=== Section Start ===
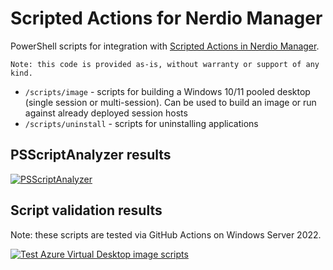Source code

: # Scripted Actions for Nerdio Manager

PowerShell scripts for integration with [Scripted Actions in Nerdio Manager](https://nmw.zendesk.com/hc/en-us/articles/4731662951447-Scripted-Actions-Overview).

    Note: this code is provided as-is, without warranty or support of any kind.

* `/scripts/image` - scripts for building a Windows 10/11 pooled desktop (single session or multi-session). Can be used to build an image or run against already deployed session hosts
* `/scripts/uninstall` - scripts for uninstalling applications

## PSScriptAnalyzer results

[![PSScriptAnalyzer](https://github.com/aaronparker/nerdio-actions/actions/workflows/powershell.yml/badge.svg)](https://github.com/aaronparker/nerdio-actions/actions/workflows/powershell.yml)

## Script validation results

Note: these scripts are tested via GitHub Actions on Windows Server 2022.

[![Test Azure Virtual Desktop image scripts](https://github.com/aaronparker/nerdio-actions/actions/workflows/test-scripts.yml/badge.svg)](https://github.com/aaronparker/nerdio-actions/actions/workflows/test-scripts.yml)
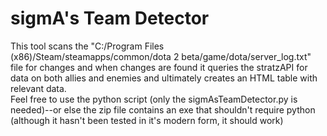 # sigmA's Team Detector

This tool scans the "C:/Program Files (x86)/Steam/steamapps/common/dota 2 beta/game/dota/server_log.txt" file for changes and when changes are found it queries the stratzAPI for data on both allies and enemies and ultimately creates an HTML table with relevant data.  
Feel free to use the python script (only the sigmAsTeamDetector.py is needed)--or else the zip file contains an exe that shouldn't require python (although it hasn't been tested in it's modern form, it should work)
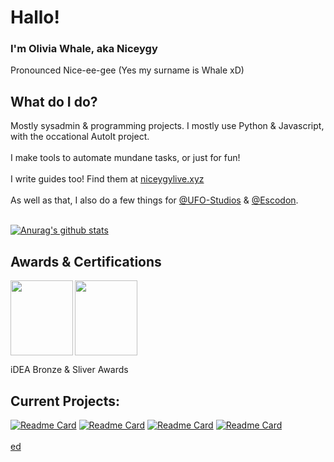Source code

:# Hallo!
### I'm Olivia Whale, aka Niceygy
Pronounced Nice-ee-gee
(Yes my surname is Whale xD)


## What do I do?

Mostly sysadmin & programming projects. I mostly use Python & Javascript, with the occational AutoIt project. <br> </br>
I make tools to automate mundane tasks, or just for fun!<br> </br>
I write guides too! Find them at [niceygylive.xyz](https://niceygylive.xyz) <br> </br>
As well as that, I also do a few things for [@UFO-Studios](https://github.com/ufo-studios) & [@Escodon](https://github.com/escodon). <br> </br>

[![Anurag's github stats](https://github-readme-stats.vercel.app/api?username=Niceygy&theme=blue-green)](https://github.com/anuraghazra/github-readme-stats)

## Awards & Certifications
 <img align="left" height="120px" width="100px" src="https://github.com/NiceygyLive/NiceygyLive/blob/main/ideaBronze.png?raw=true" />
 <img align="center" height="120px" width="100px" src="https://github.com/NiceygyLive/NiceygyLive/blob/main/ideaSilver.png?raw=true" />

iDEA Bronze & Sliver Awards

## Current Projects:
  [![Readme Card](https://github-readme-stats.vercel.app/api/pin/?username=ufo-studios&repo=thealiendoctor.com)](https://github.com/ufo-studios/thealiendoctor.com)
  [![Readme Card](https://github-readme-stats.vercel.app/api/pin/?username=ufo-studios&repo=AlienBot-Discord)](https://github.com/UFO-Studios/AlienBot-Discord)
  [![Readme Card](https://github-readme-stats.vercel.app/api/pin/?username=niceygy&repo=picam)](https://github.com/Niceygy/PiCam)
  [![Readme Card](https://github-readme-stats.vercel.app/api/pin/?username=ufo-studios&repo=WorkerDownloadRecorder)](https://github.com/UFO-Studios/WorkerDownloadRecorder)
<br></br>
[ed](https://inara.cz/data/sig/432/432951.jpg)

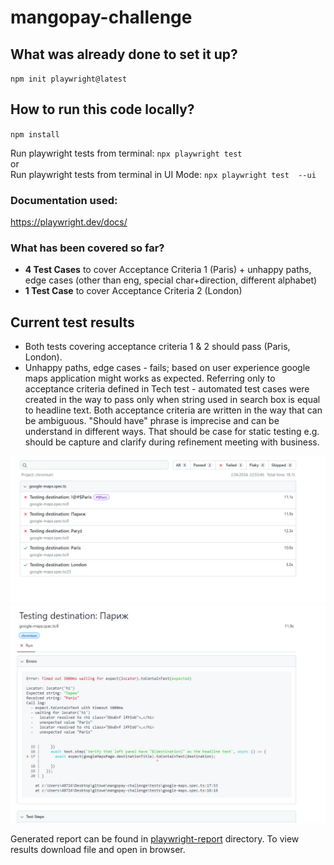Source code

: # mangopay-challenge
## What was already done to set it up?
 `npm init playwright@latest`

## How to run this code locally?

`npm install`



Run playwright tests from terminal: `npx playwright test`  
or   
Run playwright tests from terminal in UI Mode: `npx playwright test  --ui`


### Documentation used:

https://playwright.dev/docs/


### What has been covered so far?

- **4 Test Cases** to cover  Acceptance Criteria 1 (Paris) + unhappy paths, edge cases (other than eng, special char+direction, different alphabet)  
- **1 Test Case** to cover Acceptance Criteria 2 (London)  


## Current test results  
- Both tests covering acceptance criteria 1 & 2 should pass (Paris, London).
- Unhappy paths, edge cases - fails; based on user experience google maps application might works as expected. Referring only to acceptance criteria defined in Tech test - automated test cases were created in the way to pass only when string used in search box is equal to headline text.
Both acceptance criteria are written in the way that can be ambiguous. "Should have" phrase is imprecise and can be understand in different ways. That should be case for static testing e.g. should be capture and clarify during refinement meeting with business.



<img src="png/test_results.png">

<img src="png/test_result_Paris.png">  

Generated report can be found in [playwright-report](playwright-report) directory. To view results download file and open in browser.
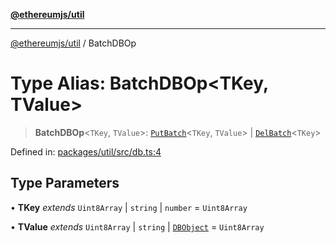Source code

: [**@ethereumjs/util**](../README.md)

***

[@ethereumjs/util](../README.md) / BatchDBOp

# Type Alias: BatchDBOp\<TKey, TValue\>

> **BatchDBOp**\<`TKey`, `TValue`\>: [`PutBatch`](../interfaces/PutBatch.md)\<`TKey`, `TValue`\> \| [`DelBatch`](../interfaces/DelBatch.md)\<`TKey`\>

Defined in: [packages/util/src/db.ts:4](https://github.com/Dargon789/ethereumjs-monorepo/blob/master/packages/util/src/db.ts#L4)

## Type Parameters

• **TKey** *extends* `Uint8Array` \| `string` \| `number` = `Uint8Array`

• **TValue** *extends* `Uint8Array` \| `string` \| [`DBObject`](DBObject.md) = `Uint8Array`
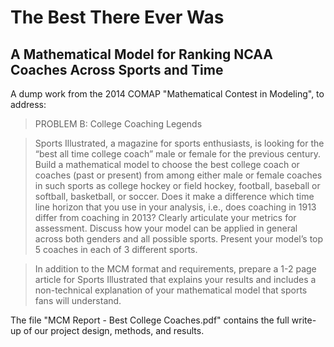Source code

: # The Best There Ever Was
## A Mathematical Model for Ranking NCAA Coaches Across Sports and Time

A dump work from the 2014 COMAP "Mathematical Contest in Modeling", to address:

>PROBLEM B: College Coaching Legends

>Sports Illustrated, a magazine for sports enthusiasts, is looking for the “best all time college coach” male or female for the previous century. Build a mathematical model to choose the best college coach or coaches (past or present) from among either male or female coaches in such sports as college hockey or field hockey, football, baseball or softball, basketball, or soccer. Does it make a difference which time line horizon that you use in your analysis, i.e., does coaching in 1913 differ from coaching in 2013? Clearly articulate your metrics for assessment. Discuss how your model can be applied in general across both genders and all possible sports. Present your model’s top 5 coaches in each of 3 different sports.

>In addition to the MCM format and requirements, prepare a 1-2 page article for Sports Illustrated that explains your results and includes a non-technical explanation of your mathematical model that sports fans will understand.

The file "MCM Report - Best College Coaches.pdf" contains the full write-up of our project design, methods, and results.
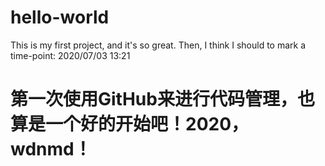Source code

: # hello-world
This is my first project, and it's so great. Then, I think I should to mark a time-point: 2020/07/03 13:21


# 第一次使用GitHub来进行代码管理，也算是一个好的开始吧！2020，wdnmd！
=== Section End ===
Task statement »
Drop the images and quote the entries word for word.

Task answer »
Source code

: # Scripted Actions for Nerdio Manager

PowerShell scripts for integration with [Scripted Actions in Nerdio Manager](https://nmw.zendesk.com/hc/en-us/articles/4731662951447-Scripted-Actions-Overview).

    Note: this code is provided as-is, without warranty or support of any kind.

* `/scripts/image` - scripts for building a Windows 10/11 pooled desktop (single session or multi-session). Can be used to build an image or run against already deployed session hosts
* `/scripts/uninstall` - scripts for uninstalling applications

## PSScriptAnalyzer results

[![PSScriptAnalyzer](https://github.com/aaronparker/nerdio-actions/actions/workflows/powershell.yml/badge.svg)](https://github.com/aaronparker/nerdio-actions/actions/workflows/powershell.yml)

## Script validation results

Note: these scripts are tested via GitHub Actions on Windows Server 2022.

[![Test Azure Virtual Desktop image scripts](https://github.com/aaronparker/nerdio-actions/actions/workflows/test-scripts.yml/badge.svg)](https://github.com/aaronparker/nerdio-actions/actions/workflows/test-scripts.yml)
 # sigmA's Team Detector

This tool scans the "C:/Program Files (x86)/Steam/steamapps/common/dota 2 beta/game/dota/server_log.txt" file for changes and when changes are found it queries the stratzAPI for data on both allies and enemies and ultimately creates an HTML table with relevant data.  
Feel free to use the python script (only the sigmAsTeamDetector.py is needed)--or else the zip file contains an exe that shouldn't require python (although it hasn't been tested in it's modern form, it should work)
Source code

:# Hallo!
### I'm Olivia Whale, aka Niceygy
Pronounced Nice-ee-gee
(Yes my surname is Whale xD)


## What do I do?

Mostly sysadmin & programming projects. I mostly use Python & Javascript, with the occational AutoIt project. <br> </br>
I make tools to automate mundane tasks, or just for fun!<br> </br>
I write guides too! Find them at [niceygylive.xyz](https://niceygylive.xyz) <br> </br>
As well as that, I also do a few things for [@UFO-Studios](https://github.com/ufo-studios) & [@Escodon](https://github.com/escodon). <br> </br>

[![Anurag's github stats](https://github-readme-stats.vercel.app/api?username=Niceygy&theme=blue-green)](https://github.com/anuraghazra/github-readme-stats)

## Awards & Certifications
 <img align="left" height="120px" width="100px" src="https://github.com/NiceygyLive/NiceygyLive/blob/main/ideaBronze.png?raw=true" />
 <img align="center" height="120px" width="100px" src="https://github.com/NiceygyLive/NiceygyLive/blob/main/ideaSilver.png?raw=true" />

iDEA Bronze & Sliver Awards

## Current Projects:
  [![Readme Card](https://github-readme-stats.vercel.app/api/pin/?username=ufo-studios&repo=thealiendoctor.com)](https://github.com/ufo-studios/thealiendoctor.com)
  [![Readme Card](https://github-readme-stats.vercel.app/api/pin/?username=ufo-studios&repo=AlienBot-Discord)](https://github.com/UFO-Studios/AlienBot-Discord)
  [![Readme Card](https://github-readme-stats.vercel.app/api/pin/?username=niceygy&repo=picam)](https://github.com/Niceygy/PiCam)
  [![Readme Card](https://github-readme-stats.vercel.app/api/pin/?username=ufo-studios&repo=WorkerDownloadRecorder)](https://github.com/UFO-Studios/WorkerDownloadRecorder)
<br></br>
[ed](https://inara.cz/data/sig/432/432951.jpg)

Source code

: # mangopay-challenge
## What was already done to set it up?
 `npm init playwright@latest`

## How to run this code locally?

`npm install`



Run playwright tests from terminal: `npx playwright test`  
or   
Run playwright tests from terminal in UI Mode: `npx playwright test  --ui`


### Documentation used:

https://playwright.dev/docs/


### What has been covered so far?

- **4 Test Cases** to cover  Acceptance Criteria 1 (Paris) + unhappy paths, edge cases (other than eng, special char+direction, different alphabet)  
- **1 Test Case** to cover Acceptance Criteria 2 (London)  


## Current test results  
- Both tests covering acceptance criteria 1 & 2 should pass (Paris, London).
- Unhappy paths, edge cases - fails; based on user experience google maps application might works as expected. Referring only to acceptance criteria defined in Tech test - automated test cases were created in the way to pass only when string used in search box is equal to headline text.
Both acceptance criteria are written in the way that can be ambiguous. "Should have" phrase is imprecise and can be understand in different ways. That should be case for static testing e.g. should be capture and clarify during refinement meeting with business.



<img src="png/test_results.png">

<img src="png/test_result_Paris.png">  

Generated report can be found in [playwright-report](playwright-report) directory. To view results download file and open in browser.
Source code

: [**@ethereumjs/util**](../README.md)

***

[@ethereumjs/util](../README.md) / BatchDBOp

# Type Alias: BatchDBOp\<TKey, TValue\>

> **BatchDBOp**\<`TKey`, `TValue`\>: [`PutBatch`](../interfaces/PutBatch.md)\<`TKey`, `TValue`\> \| [`DelBatch`](../interfaces/DelBatch.md)\<`TKey`\>

Defined in: [packages/util/src/db.ts:4](https://github.com/Dargon789/ethereumjs-monorepo/blob/master/packages/util/src/db.ts#L4)

## Type Parameters

• **TKey** *extends* `Uint8Array` \| `string` \| `number` = `Uint8Array`

• **TValue** *extends* `Uint8Array` \| `string` \| [`DBObject`](DBObject.md) = `Uint8Array`
Source code

: # The Best There Ever Was
## A Mathematical Model for Ranking NCAA Coaches Across Sports and Time

A dump work from the 2014 COMAP "Mathematical Contest in Modeling", to address:

>PROBLEM B: College Coaching Legends

>Sports Illustrated, a magazine for sports enthusiasts, is looking for the “best all time college coach” male or female for the previous century. Build a mathematical model to choose the best college coach or coaches (past or present) from among either male or female coaches in such sports as college hockey or field hockey, football, baseball or softball, basketball, or soccer. Does it make a difference which time line horizon that you use in your analysis, i.e., does coaching in 1913 differ from coaching in 2013? Clearly articulate your metrics for assessment. Discuss how your model can be applied in general across both genders and all possible sports. Present your model’s top 5 coaches in each of 3 different sports.

>In addition to the MCM format and requirements, prepare a 1-2 page article for Sports Illustrated that explains your results and includes a non-technical explanation of your mathematical model that sports fans will understand.

The file "MCM Report - Best College Coaches.pdf" contains the full write-up of our project design, methods, and results.
Source code

: # hello-world
This is my first project, and it's so great. Then, I think I should to mark a time-point: 2020/07/03 13:21


# 第一次使用GitHub来进行代码管理，也算是一个好的开始吧！2020，wdnmd！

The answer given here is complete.